There continue to be reverberations of blame-and-shame directed toward the United States, its executive and the orders given to the Navy SEALs to conduct an operation with the distinct purpose of eliminating the world's foremost terrorist. ...This is not the manner in which a civilized country prosecutes its agenda of forestalling terrorism. There are laws to be observed, international standards of niceties to be acknowledged.

And what the United States ordered be done was to conduct an official assassination. Yes, they did. They did what the Israeli Mossad has long considered to be effective and needfully useful.

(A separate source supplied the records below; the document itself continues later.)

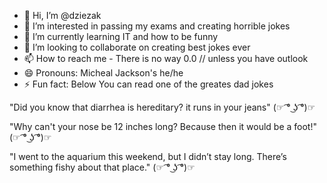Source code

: - 👋 Hi, I’m @dziezak
- 👀 I’m interested in passing my exams and creating horrible jokes
- 🌱 I’m currently learning IT and how to be funny 
- 💞️ I’m looking to collaborate on creating best jokes ever 
- 📫 How to reach me - There is no way 0.0 // unless you have outlook
- 😄 Pronouns: Micheal Jackson's he/he
- ⚡ Fun fact: Below You can read one of the greates dad jokes
  
"Did you know that diarrhea is hereditary?
it runs in your jeans" (☞ ͡° ͜ʖ ͡°)☞

"Why can't your nose be 12 inches long?
Because then it would be a foot!" (☞ ͡° ͜ʖ ͡°)☞

"I went to the aquarium this weekend, but I didn’t stay long. 
There’s something fishy about that place." (☞ ͡° ͜ʖ ͡°)☞

<!---
dziezak/dziezak is a ✨ special ✨ repository because its `README.md` (this file) appears on your GitHub profile.
You can click the Preview link to take a look at your changes.
--->
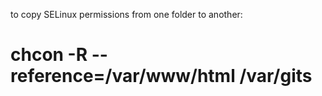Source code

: to copy SELinux permissions from one folder to another:

# chcon -R --reference=/var/www/html /var/gits
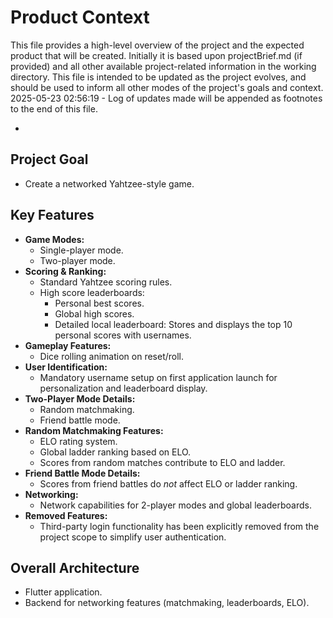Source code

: # Product Context

This file provides a high-level overview of the project and the expected product that will be created. Initially it is based upon projectBrief.md (if provided) and all other available project-related information in the working directory. This file is intended to be updated as the project evolves, and should be used to inform all other modes of the project's goals and context.
2025-05-23 02:56:19 - Log of updates made will be appended as footnotes to the end of this file.

*

## Project Goal

* Create a networked Yahtzee-style game.

## Key Features

*   **Game Modes:**
    *   Single-player mode.
    *   Two-player mode.
*   **Scoring & Ranking:**
    *   Standard Yahtzee scoring rules.
    *   High score leaderboards:
        *   Personal best scores.
        *   Global high scores.
        *   Detailed local leaderboard: Stores and displays the top 10 personal scores with usernames.
*   **Gameplay Features:**
    *   Dice rolling animation on reset/roll.
*   **User Identification:**
    *   Mandatory username setup on first application launch for personalization and leaderboard display.
*   **Two-Player Mode Details:**
    *   Random matchmaking.
    *   Friend battle mode.
*   **Random Matchmaking Features:**
    *   ELO rating system.
    *   Global ladder ranking based on ELO.
    *   Scores from random matches contribute to ELO and ladder.
*   **Friend Battle Mode Details:**
    *   Scores from friend battles do *not* affect ELO or ladder ranking.
*   **Networking:**
    *   Network capabilities for 2-player modes and global leaderboards.
*   **Removed Features:**
    *   Third-party login functionality has been explicitly removed from the project scope to simplify user authentication.

## Overall Architecture

* Flutter application.
* Backend for networking features (matchmaking, leaderboards, ELO).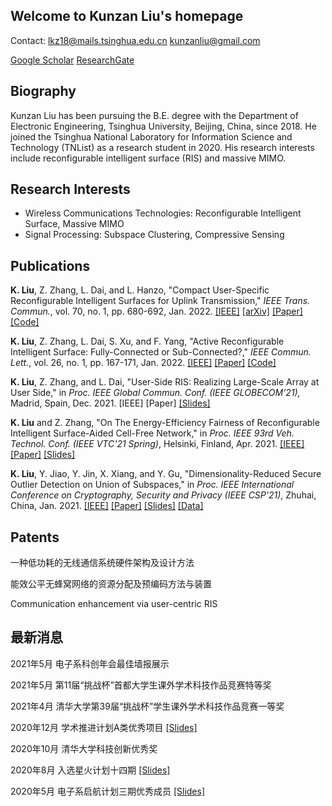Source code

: ## Welcome to Kunzan Liu's homepage
Contact: <lkz18@mails.tsinghua.edu.cn> <kunzanliu@gmail.com>

[Google Scholar](https://scholar.google.com/citations?user=wzifqNkAAAAJ&hl=en&oi=ao) [ResearchGate](https://www.researchgate.net/profile/Kunzan-Liu)

## Biography
Kunzan Liu has been pursuing the B.E. degree with the Department of Electronic Engineering, Tsinghua University, Beijing, China, since 2018. He joined the Tsinghua National Laboratory for Information Science and Technology (TNList) as a research student in 2020. His research interests include reconfigurable intelligent surface (RIS) and massive MIMO.
## Research Interests

- Wireless Communications Technologies: Reconfigurable Intelligent Surface, Massive MIMO
- Signal Processing: Subspace Clustering, Compressive Sensing

## Publications

**K. Liu**, Z. Zhang, L. Dai, and L. Hanzo, "Compact User-Specific Reconfigurable Intelligent Surfaces for Uplink Transmission," *IEEE Trans. Commun.*, vol. 70, no. 1, pp. 680-692, Jan. 2022. [[IEEE]](https://ieeexplore.ieee.org/document/9598898) [[arXiv]](https://arxiv.org/abs/2107.08698) [[Paper]](/file/TCOM/US-RIS.pdf) [[Code]](/file/TCOM/code_USRIS.zip)

**K. Liu**, Z. Zhang, L. Dai, S. Xu, and F. Yang, "Active Reconfigurable Intelligent Surface: Fully-Connected or Sub-Connected?," *IEEE Commun. Lett.*, vol. 26, no. 1, pp. 167-171, Jan. 2022. [[IEEE]](https://ieeexplore.ieee.org/document/9568854) [[Paper]](/file/CL/Active_Reconfigurable_Intelligent_Surface_Fully-Connected_or_Sub-Connected.pdf) [[Code]](/file/CL/code_SubRIS.zip)

**K. Liu**, Z. Zhang, and L. Dai, "User-Side RIS: Realizing Large-Scale Array at User Side," in *Proc. IEEE Global Commun. Conf. (IEEE GLOBECOM’21),* Madrid, Spain, Dec. 2021. [IEEE] [Paper] [[Slides]](/file/GLOBECOM/1006_GlobeCom.pdf)

**K. Liu** and Z. Zhang, "On The Energy-Efficiency Fairness of Reconfigurable Intelligent Surface-Aided Cell-Free Network," in *Proc. IEEE 93rd Veh. Technol. Conf. (IEEE VTC'21 Spring)*, Helsinki, Finland, Apr. 2021. [[IEEE]](https://ieeexplore.ieee.org/document/9448858/) [[Paper]](/file/VTC/VTC_EEFairness.pdf) [[Slides]](/file/VTC/VTC_presentation.pdf)

**K. Liu**, Y. Jiao, Y. Jin, X. Xiang, and Y. Gu, "Dimensionality-Reduced Secure Outlier Detection on Union of Subspaces," in *Proc. IEEE International Conference on Cryptography, Security and Privacy (IEEE CSP'21)*, Zhuhai, China, Jan. 2021. [[IEEE]](https://ieeexplore.ieee.org/document/9357502) [[Paper]](/file/ICCSP/rp020_P014.pdf) [[Slides]](/file/ICCSP/DrSOD.pdf) [[Data]](/file/ICCSP/YaleOutliers3class.mat)

## Patents

一种低功耗的无线通信系统硬件架构及设计方法

能效公平无蜂窝网络的资源分配及预编码方法与装置

Communication enhancement via user-centric RIS

## 最新消息
2021年5月 电子系科创年会最佳墙报展示

2021年5月 第11届“挑战杯”首都大学生课外学术科技作品竞赛特等奖

2021年4月 清华大学第39届“挑战杯”学生课外学术科技作品竞赛一等奖

2020年12月 学术推进计划A类优秀项目 [[Slides]](/file/RIS_202012.pdf)

2020年10月 清华大学科技创新优秀奖

2020年8月 入选星火计划十四期 [[Slides]](/file/ODforSpark.pdf)

2020年5月 电子系启航计划三期优秀成员 [[Slides]](/file/CompressedOD.pdf)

Onlookers and bystanders are offended. Of course those who considered Osama bin Laden to be an honoured mujahedeen, a man of principle, a pious man of God, actually following orders from on high to defend Islam from the infidels and Crusaders are beside themselves with rage. Citing their determination to carry on without him, that his precious blood would not be spilled for no cause; he will be avenged.

Even his estranged sons whose own sensibilities were offended by their father's insistence on slaughtering innocent civilians; those of the West and Muslims as well, were dreadfully upset that their father was not politely arrested and placed on trial. Exception is also taken to the fact that his body was buried at sea; had film been taken of a Muslim scholar offering last rites in a land burial many claim they would have found that acceptable.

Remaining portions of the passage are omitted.